§ **Pictures paired with source code**
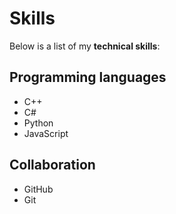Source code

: # Skills

Below is a list of my **technical skills**:

## Programming languages
- C++
- C#
- Python
- JavaScript

## Collaboration
- GitHub
- Git
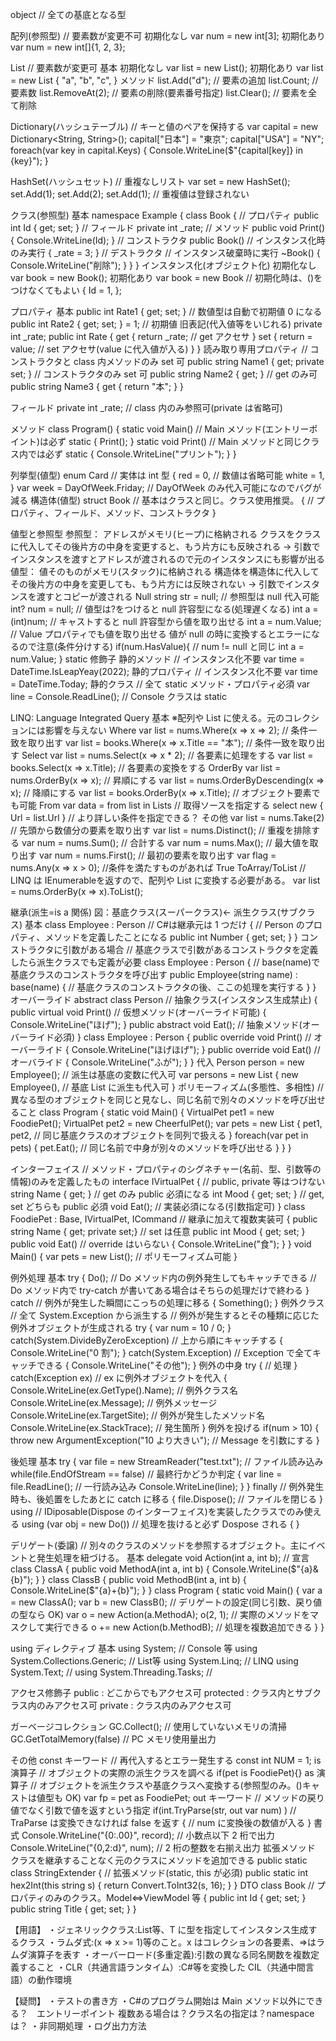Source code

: object // 全ての基底となる型

配列(参照型) // 要素数が変更不可
初期化なし
var num = new int[3];
初期化あり
var num = new int[]{1, 2, 3};

List<T> // 要素数が変更可
基本
初期化なし
var list = new List<string>();
初期化あり
var list = new List<string>
{
"a", "b", "c",
}
メソッド
list.Add("d"); // 要素の追加
list.Count; // 要素数
list.RemoveAt(2); // 要素の削除(要素番号指定)
list.Clear(); // 要素を全て削除

Dictionary(ハッシュテーブル) // キーと値のペアを保持する
var capital = new Dictionary<String, String>();
capital["日本"] = "東京";
capital["USA"] = "NY";
foreach(var key in capital.Keys)
{
Console.WriteLine($"{capital[key]} in {key}");
}

HashSet(ハッシュセット) // 重複なしリスト
var set = new HashSet<int>();
set.Add(1);
set.Add(2);
set.Add(1); // 重複値は登録されない

クラス(参照型)
基本
namespace Example
{
class Book
{
// プロパティ
public int Id { get; set; }
// フィールド
private int \_rate;
// メソッド
public void Print()
{
Console.WriteLine(Id);
}
// コンストラクタ
public Book() // インスタンス化時のみ実行
{
\_rate = 3;
}
// デストラクタ // インスタンス破棄時に実行
~Book()
{
Console.WriteLine("削除");
}
}
}
インスタンス化(オブジェクト化)
初期化なし
var book = new Book();
初期化あり
var book = new Book // 初期化時は、()をつけなくてもよい
{
Id = 1,
};

プロパティ
基本
public int Rate1 { get; set; } // 数値型は自動で初期値 0 になる
public int Rate2 { get; set; } = 1; // 初期値
旧表記(代入値等をいじれる)
private int \_rate;
public int Rate
{
get
{
return \_rate; // get アクセサ
}
set
{
return = value; // set アクセサ(value に代入値が入る)
}
}
読み取り専用プロパティ
// コンストラクタと class 内メソッドのみ set 可
public string Name1 { get; private set; }
// コンストラクタのみ set 可
public string Name2 { get; }
// get のみ可
public string Name3
{
get { return "本"; }
}

フィールド
private int \_rate; // class 内のみ参照可(private は省略可)

メソッド
class Program()
{
static void Main() // Main メソッド(エントリーポイント)は必ず static
{
Print();
}
static void Print() // Main メソッドと同じクラス内では必ず static
{
Console.WriteLine("プリント");
}
}

列挙型(値型)
enum Card // 実体は int 型
{
red = 0, // 数値は省略可能
white = 1,
}
var week = DayOfWeek.Friday; // DayOfWeek のみ代入可能になのでバグが減る
構造体(値型)
struct Book // 基本はクラスと同じ。クラス使用推奨。
{
// プロパティ、フィールド、メソッド、コンストラクタ
}

値型と参照型
参照型： アドレスがメモリ(ヒープ)に格納される
クラスをクラスに代入してその後片方の中身を変更すると、もう片方にも反映される
→ 引数でインスタンスを渡すとアドレスが渡されるので元のインスタンスにも影響が出る
値型： 値そのものがメモリ(スタック)に格納される
構造体を構造体に代入してその後片方の中身を変更しても、もう片方には反映されない
→ 引数でインスタンスを渡すとコピーが渡される
Null
string str = null; // 参照型は null 代入可能
int? num = null; // 値型は?をつけると null 許容型になる(処理遅くなる)
int a = (int)num; // キャストすると null 許容型から値を取り出せる
int a = num.Value; // Value プロパティでも値を取り出せる
値が null の時に変換するとエラーになるので注意(条件分けする)
if(num.HasValue){ // num != null と同じ
int a = num.Value;
}
static 修飾子
静的メソッド // インスタンス化不要
var time = DateTime.IsLeapYeay(2022);
静的プロパティ // インスタンス化不要
var time = DateTime.Today;
静的クラス // 全て static メソッド・プロパティ必須
var line = Console.ReadLine(); // Console クラスは static

LINQ: Language Integrated Query
基本 ※配列や List に使える。元のコレクションには影響を与えない
Where
var list = nums.Where(x => x => 2); // 条件一致を取り出す
var list = books.Where(x => x.Title == "本"); // 条件一致を取り出す
Select
var list = nums.Select(x => x \* 2); // 各要素に処理をする
var list = books.Select(x => x.Title); // 各要素の変換をする
OrderBy
var list = nums.OrderBy(x => x); // 昇順にする
var list = nums.OrderByDescending(x => x); // 降順にする
var list = books.OrderBy(x => x.Title); // オブジェクト要素でも可能
From
var data = from list in Lists // 取得ソースを指定する
select new { Url = list.Url } // より詳しい条件を指定できる？
その他
var list = nums.Take(2) // 先頭から数値分の要素を取り出す
var list = nums.Distinct(); // 重複を排除する
var num = nums.Sum(); // 合計する
var num = nums.Max(); // 最大値を取り出す
var num = nums.First(); // 最初の要素を取り出す
var flag = nums.Any(x => x > 0); //条件を満たすものがあれば True
ToArray/ToList
// LINQ は IEnumerable<T>を返すので、配列や List に変換する必要がある。
var list = nums.OrderBy(x => x).ToList();

継承(派生=is a 関係)
図：基底クラス(スーパークラス)← 派生クラス(サブクラス)
基本
class Employee : Person // C#は継承元は 1 つだけ
{
// Person のプロパティ、メソッドを定義したことになる
public int Number { get; set; }
}
コンストラクタに引数がある場合
// 基底クラスで引数があるコンストラクタを定義したら派生クラスでも定義が必要
class Employee : Person
{
// base(name)で基底クラスのコンストラクタを呼び出す
public Employee(string name) : base(name)
{
// 基底クラスのコンストラクタの後、ここの処理を実行する
}
}
オーバーライド
abstract class Person // 抽象クラス(インスタンス生成禁止)
{
public virtual void Print() // 仮想メソッド(オーバーライド可能)
{
Console.WriteLine("ほげ");
}
public abstract void Eat(); // 抽象メソッド(オーバーライド必須)
}
class Employee : Person
{
public override void Print() // オーバーライド
{
Console.WriteLine("ほげほげ");
}
public override void Eat() // オーバライド
{
Console.WriteLine("ふが");
}
}
代入
Person person = new Employee(); // 派生は基底の変数に代入可
var persons = new List<Person>
{
new Employee(), // 基底 List に派生も代入可
}
ポリモーフィズム(多態性、多相性)
// 異なる型のオブジェクトを同じと見なし、同じ名前で別々のメソッドを呼び出せること
class Program
{
static void Main()
{
VirtualPet pet1 = new FoodiePet();
VirtualPet pet2 = new CheerfulPet();
var pets = new List<VirtualPet>
{
pet1, pet2, // 同じ基底クラスのオブジェクトを同列で扱える
}
foreach(var pet in pets)
{
pet.Eat(); // 同じ名前で中身が別々のメソッドを呼び出せる
}
}
}

インターフェイス
// メソッド・プロパティのシグネチャー(名前、型、引数等の情報)のみを定義したもの
interface IVirtualPet
{
// public, private 等はつけない
string Name { get; } // get のみ public 必須になる
int Mood { get; set; } // get, set どちらも public 必須
void Eat(); // 実装必須になる(引数指定可)
}
class FoodiePet : Base, IVirtualPet, ICommand // 継承に加えて複数実装可
{
public string Name { get; private set;} // set は任意
public int Mood { get; set; }
public void Eat() // override はいらない
{
Console.WriteLine("食");
}
}
void Main()
{
var pets = new List<IVirtualPet>(); // ポリモーフィズム可能
}

例外処理
基本
try
{
Do(); // Do メソッド内の例外発生してもキャッチできる
// Do メソッド内で try-catch が書いてある場合はそちらの処理だけで終わる
}
catch // 例外が発生した瞬間にこっちの処理に移る
{
Something();
}
例外クラス
// 全て System.Exception から派生する
// 例外が発生するとその種類に応じた例外オブジェクトが生成される
try
{
var num = 10 / 0;
}
catch(System.DivideByZeroException) // 上から順にキャッチする
{
Console.WriteLine("0 割");
}
catch(System.Exception) // Exception で全てキャッチできる
{
Console.WriteLine("その他");
}
例外の中身
try
{
// 処理
}
catch(Exception ex) // ex に例外オブジェクトを代入
{
Console.WriteLine(ex.GetType().Name); // 例外クラス名
Console.WriteLine(ex.Message); // 例外メッセージ
Console.WriteLine(ex.TargetSite); // 例外が発生したメソッド名
Console.WriteLine(ex.StackTrace); // 発生箇所
}
例外を投げる
if(num > 10)
{
throw new ArgumentException("10 より大きい"); // Message を引数にする
}

後処理
基本
try
{
var file = new StreamReader("test.txt"); // ファイル読み込み
while(file.EndOfStream == false) // 最終行かどうか判定
{
var line = file.ReadLine(); // 一行読み込み
Console.WriteLine(line);
}
}
finally // 例外発生時も、後処置をしたあとに catch に移る
{
file.Dispose(); // ファイルを閉じる
}
using
// IDiposable(Dispose のインターフェイス)を実装したクラスでのみ使える
using (var obj = new Do()) // 処理を抜けると必ず Dospose される
{
}

デリゲート(委譲)
// 別々のクラスのメソッドを参照するオブジェクト。主にイベントと発生処理を紐づける。
基本
delegate void Action(int a, int b); // 宣言
class ClassA
{
public void MethodA(int a, int b)
{
Console.WriteLine($"{a}&{b}");
			}
		}
		class ClassB
		{
			public void MethodB(int a, int b)
			{
				Console.WriteLine($"{a}+{b}");
}
}
class Program
{
static void Main()
{
var a = new ClassA();
var b = new ClassB();
// デリゲートの設定(同じ引数、戻り値の型なら OK)
var o = new Action(a.MethodA);
o(2, 1); // 実際のメソッドをマスクして実行できる
o += new Action(b.MethodB); // 処理を複数追加できる
}
}

using ディレクティブ
基本
using System; // Console 等
using System.Collections.Generic; // List<T>等
using System.Linq; // LINQ
using System.Text; //
using System.Threading.Tasks; //

アクセス修飾子
public : どこからでもアクセス可
protected : クラス内とサブクラス内のみアクセス可
private : クラス内のみアクセス可

ガーベージコレクション
GC.Collect(); // 使用していないメモリの清掃
GC.GetTotalMemory(false) // PC メモリ使用量出力

その他
const キーワード
// 再代入するとエラー発生する
const int NUM = 1;
is 演算子
// オブジェクトの実際の派生クラスを調べる
if(pet is FoodiePet){}
as 演算子
// オブジェクトを派生クラスや基底クラスへ変換する(参照型のみ。()キャストは値型も OK)
var fp = pet as FoodiePet;
out キーワード
// メソッドの戻り値でなく引数で値を返すという指定
if(int.TryParse(str, out var num) ) // TraParse は変換できなければ false を返す
{
// num に変換後の数値が入る
}
書式
Console.WriteLine("{0:.00}", record); // 小数点以下 2 桁で出力
Console.WriteLine("{0,2:d}", num); // 2 桁の整数を右揃え出力
拡張メソッド
クラスを継承することなく元のクラスにメソッドを追加できる
public static class StringExtender
{
// 拡張メソッド(static, this が必須)
public static int hex2Int(this string s)
{
return Convert.ToInt32(s, 16);
}
}
DTO
class Book // プロパティのみのクラス。Model⇔ViewModel 等
{
public int Id { get; set; }
public string Title { get; set; }
}

【用語】
・ジェネリッククラス:List<T>等、T に型を指定してインスタンス生成するクラス
・ラムダ式:(x => x >= 1)等のこと。x はコレクションの各要素、=>はラムダ演算子を表す
・オーバーロード(多重定義):引数の異なる同名関数を複数定義すること
・CLR（共通言語ランタイム）:C#等を変換した CIL（共通中間言語）の動作環境

【疑問】
・テストの書き方
・C#のプログラム開始は Main メソッド以外にできる？　エントリーポイント
複数ある場合は？クラス名の指定は？namespace は？
・非同期処理
・ログ出力方法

§ **Exercise aim**
Taking the records above line by line, count those that hold the word "Where"; the number is the entire answer.

§ **Solution to this problem**
3